Wahid mengakui, elektabiltas Gerindra sangat diuntungkan tahun ini. Majunya Prabowo di Pilpres dengan koalisi besarnya berdampak besar dan merubah peta politik di Indonesia.
Jika koalisi ini terus bertahan di Pilgub, tentu langkah terbuka untuk menguasai Jateng.
Tetapi menurut Wahid, butuh kerja keras dan cerdas, karena harus bisa menyaingi atau bahkan harus menumbangkan dominasi PDIP.
"Kalau Gerindra serius mengusung Sudaryono maka harus bergerak cepat.

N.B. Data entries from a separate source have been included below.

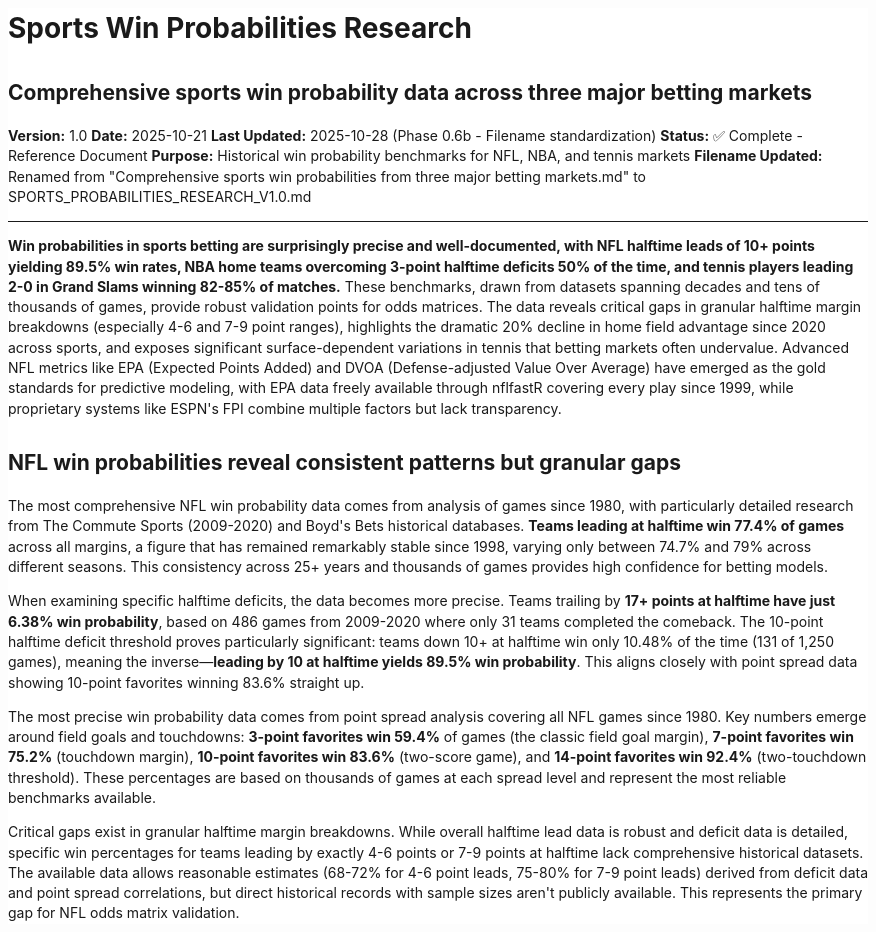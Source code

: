 # Sports Win Probabilities Research
## Comprehensive sports win probability data across three major betting markets

**Version:** 1.0
**Date:** 2025-10-21
**Last Updated:** 2025-10-28 (Phase 0.6b - Filename standardization)
**Status:** ✅ Complete - Reference Document
**Purpose:** Historical win probability benchmarks for NFL, NBA, and tennis markets
**Filename Updated:** Renamed from "Comprehensive sports win probabilities from three major betting markets.md" to SPORTS_PROBABILITIES_RESEARCH_V1.0.md

---

**Win probabilities in sports betting are surprisingly precise and well-documented, with NFL halftime leads of 10+ points yielding 89.5% win rates, NBA home teams overcoming 3-point halftime deficits 50% of the time, and tennis players leading 2-0 in Grand Slams winning 82-85% of matches.** These benchmarks, drawn from datasets spanning decades and tens of thousands of games, provide robust validation points for odds matrices. The data reveals critical gaps in granular halftime margin breakdowns (especially 4-6 and 7-9 point ranges), highlights the dramatic 20% decline in home field advantage since 2020 across sports, and exposes significant surface-dependent variations in tennis that betting markets often undervalue. Advanced NFL metrics like EPA (Expected Points Added) and DVOA (Defense-adjusted Value Over Average) have emerged as the gold standards for predictive modeling, with EPA data freely available through nflfastR covering every play since 1999, while proprietary systems like ESPN's FPI combine multiple factors but lack transparency.

## NFL win probabilities reveal consistent patterns but granular gaps

The most comprehensive NFL win probability data comes from analysis of games since 1980, with particularly detailed research from The Commute Sports (2009-2020) and Boyd's Bets historical databases. **Teams leading at halftime win 77.4% of games** across all margins, a figure that has remained remarkably stable since 1998, varying only between 74.7% and 79% across different seasons. This consistency across 25+ years and thousands of games provides high confidence for betting models.

When examining specific halftime deficits, the data becomes more precise. Teams trailing by **17+ points at halftime have just 6.38% win probability**, based on 486 games from 2009-2020 where only 31 teams completed the comeback. The 10-point halftime deficit threshold proves particularly significant: teams down 10+ at halftime win only 10.48% of the time (131 of 1,250 games), meaning the inverse—**leading by 10 at halftime yields 89.5% win probability**. This aligns closely with point spread data showing 10-point favorites winning 83.6% straight up.

The most precise win probability data comes from point spread analysis covering all NFL games since 1980. Key numbers emerge around field goals and touchdowns: **3-point favorites win 59.4%** of games (the classic field goal margin), **7-point favorites win 75.2%** (touchdown margin), **10-point favorites win 83.6%** (two-score game), and **14-point favorites win 92.4%** (two-touchdown threshold). These percentages are based on thousands of games at each spread level and represent the most reliable benchmarks available.

Critical gaps exist in granular halftime margin breakdowns. While overall halftime lead data is robust and deficit data is detailed, specific win percentages for teams leading by exactly 4-6 points or 7-9 points at halftime lack comprehensive historical datasets. The available data allows reasonable estimates (68-72% for 4-6 point leads, 75-80% for 7-9 point leads) derived from deficit data and point spread correlations, but direct historical records with sample sizes aren't publicly available. This represents the primary gap for NFL odds matrix validation.
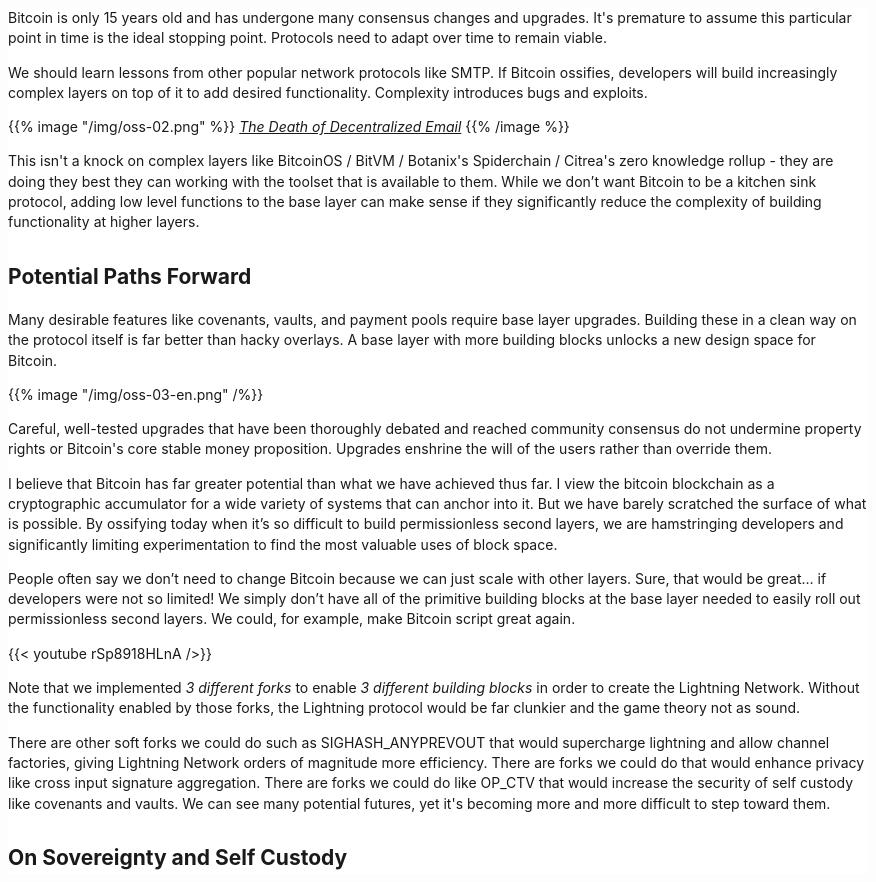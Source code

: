 Bitcoin is only 15 years old and has undergone many consensus changes and upgrades. It's premature to assume this particular point in time is the ideal stopping point. Protocols need to adapt over time to remain viable.

We should learn lessons from other popular network protocols like SMTP. If Bitcoin ossifies, developers will build increasingly complex layers on top of it to add desired functionality. Complexity introduces bugs and exploits.

{{% image "/img/oss-02.png" %}}
_[The Death of Decentralized Email](https://blog.lopp.net/death-of-decentralized-email/)_
{{% /image %}}

This isn't a knock on complex layers like BitcoinOS / BitVM / Botanix's Spiderchain / Citrea's zero knowledge rollup - they are doing they best they can working with the toolset that is available to them. While we don’t want Bitcoin to be a kitchen sink protocol, adding low level functions to the base layer can make sense if they significantly reduce the complexity of building functionality at higher layers.

## Potential Paths Forward

Many desirable features like covenants, vaults, and payment pools require base layer upgrades. Building these in a clean way on the protocol itself is far better than hacky overlays. A base layer with more building blocks unlocks a new design space for Bitcoin.

{{% image "/img/oss-03-en.png" /%}}

Careful, well-tested upgrades that have been thoroughly debated and reached community consensus do not undermine property rights or Bitcoin's core stable money proposition. Upgrades enshrine the will of the users rather than override them.

I believe that Bitcoin has far greater potential than what we have achieved thus far. I view the bitcoin blockchain as a cryptographic accumulator for a wide variety of systems that can anchor into it. But we have barely scratched the surface of what is possible. By ossifying today when it’s so difficult to build permissionless second layers, we are hamstringing developers and significantly limiting experimentation to find the most valuable uses of block space.

People often say we don’t need to change Bitcoin because we can just scale with other layers. Sure, that would be great… if developers were not so limited! We simply don’t have all of the primitive building blocks at the base layer needed to easily roll out permissionless second layers. We could, for example, make Bitcoin script great again.

{{< youtube rSp8918HLnA />}}

Note that we implemented _3 different forks_ to enable _3 different building blocks_ in order to create the Lightning Network. Without the functionality enabled by those forks, the Lightning protocol would be far clunkier and the game theory not as sound.

There are other soft forks we could do such as SIGHASH_ANYPREVOUT that would supercharge lightning and allow channel factories, giving Lightning Network orders of magnitude more efficiency. There are forks we could do that would enhance privacy like cross input signature aggregation. There are forks we could do like OP_CTV that would increase the security of self custody like covenants and vaults. We can see many potential futures, yet it's becoming more and more difficult to step toward them.

## On Sovereignty and Self Custody
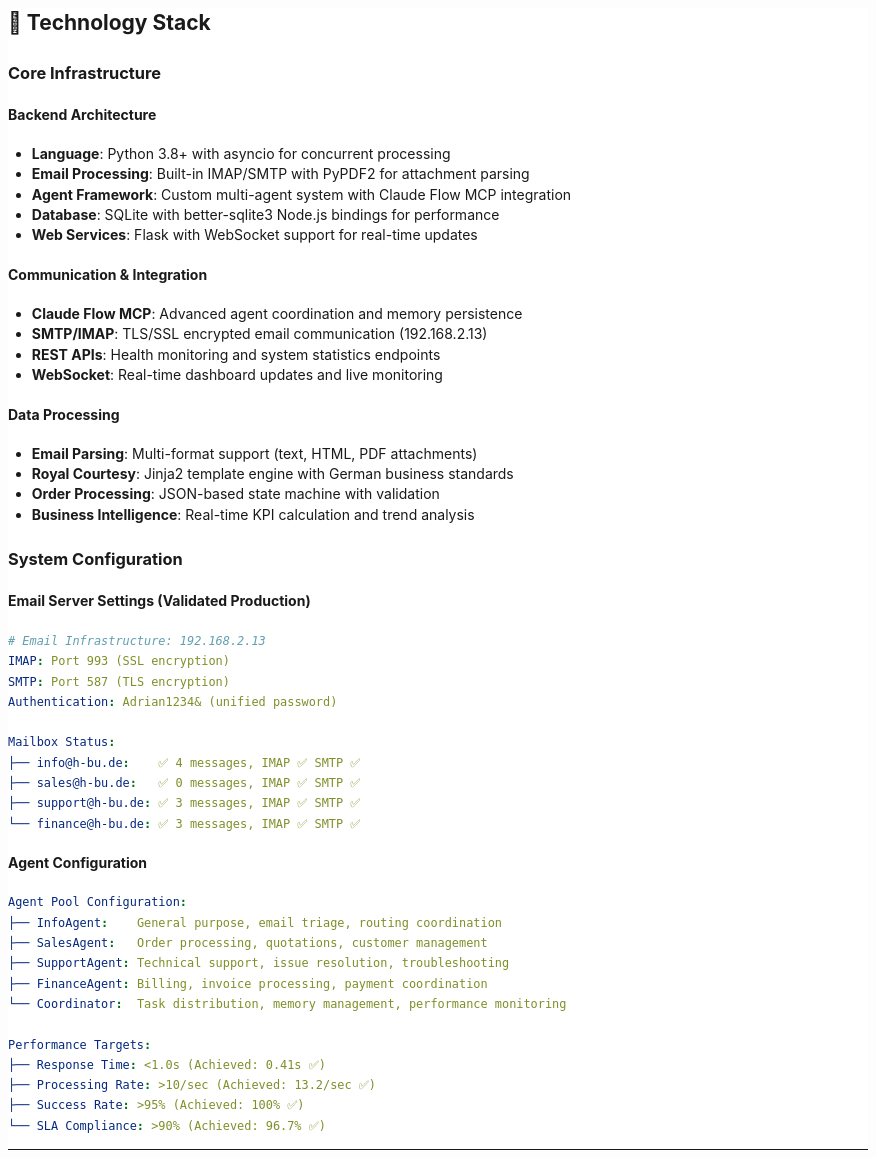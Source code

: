 
## 🔧 **Technology Stack**

### **Core Infrastructure**

#### **Backend Architecture**
- **Language**: Python 3.8+ with asyncio for concurrent processing
- **Email Processing**: Built-in IMAP/SMTP with PyPDF2 for attachment parsing
- **Agent Framework**: Custom multi-agent system with Claude Flow MCP integration
- **Database**: SQLite with better-sqlite3 Node.js bindings for performance
- **Web Services**: Flask with WebSocket support for real-time updates

#### **Communication & Integration**
- **Claude Flow MCP**: Advanced agent coordination and memory persistence
- **SMTP/IMAP**: TLS/SSL encrypted email communication (192.168.2.13)
- **REST APIs**: Health monitoring and system statistics endpoints
- **WebSocket**: Real-time dashboard updates and live monitoring

#### **Data Processing**
- **Email Parsing**: Multi-format support (text, HTML, PDF attachments)
- **Royal Courtesy**: Jinja2 template engine with German business standards
- **Order Processing**: JSON-based state machine with validation
- **Business Intelligence**: Real-time KPI calculation and trend analysis

### **System Configuration**

#### **Email Server Settings** (Validated Production)
```yaml
# Email Infrastructure: 192.168.2.13
IMAP: Port 993 (SSL encryption)
SMTP: Port 587 (TLS encryption)
Authentication: Adrian1234& (unified password)

Mailbox Status:
├── info@h-bu.de:    ✅ 4 messages, IMAP ✅ SMTP ✅
├── sales@h-bu.de:   ✅ 0 messages, IMAP ✅ SMTP ✅
├── support@h-bu.de: ✅ 3 messages, IMAP ✅ SMTP ✅
└── finance@h-bu.de: ✅ 3 messages, IMAP ✅ SMTP ✅
```

#### **Agent Configuration**
```yaml
Agent Pool Configuration:
├── InfoAgent:    General purpose, email triage, routing coordination
├── SalesAgent:   Order processing, quotations, customer management
├── SupportAgent: Technical support, issue resolution, troubleshooting
├── FinanceAgent: Billing, invoice processing, payment coordination
└── Coordinator:  Task distribution, memory management, performance monitoring

Performance Targets:
├── Response Time: <1.0s (Achieved: 0.41s ✅)
├── Processing Rate: >10/sec (Achieved: 13.2/sec ✅)
├── Success Rate: >95% (Achieved: 100% ✅)
└── SLA Compliance: >90% (Achieved: 96.7% ✅)
```

---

Tingkatkan popularitas dan gagasan untuk menyelesaikan berbagai masalah di Jateng," ujarnya.
Di sisi lain ia menjelaskan, karakter masyarakat Jawa Tengah yang nasionalis relegius juga harus diperhatikan.
Pilgub 2018 menjadi bukti, koalisi itulah yang diminati masyarakat.
Tokoh-tokoh yang mau bertarung di Pilgub harus mulai bergerak. Turun ke bawah, dan tawarkan solusi untuk masyatakat.
Sebab, kemiskinan, sulitnya lapangan pekerjaan, dan berbagai masalah yang dihadapi petani serta nelayan merupakan salah satu persoalan yang harus dicarikan solusi konkretnya.
"Tapi tetap harus memaksimalkan mesin partai agar lebih kuat. Dan di Jateng peluang terbuka lebar, apalagi tidak ada incumbent," tambahnya.
Sudaryono merupakan tokoh muda dan pendatang baru di Jawa Tengah. Tetapi ia memiliki kekuatan sumber daya kuat, apalagi orang kepercayaan Prabowo. Tentu ada pertimbangan matang ketika dipilih untuk memimpin Gerindra Jateng.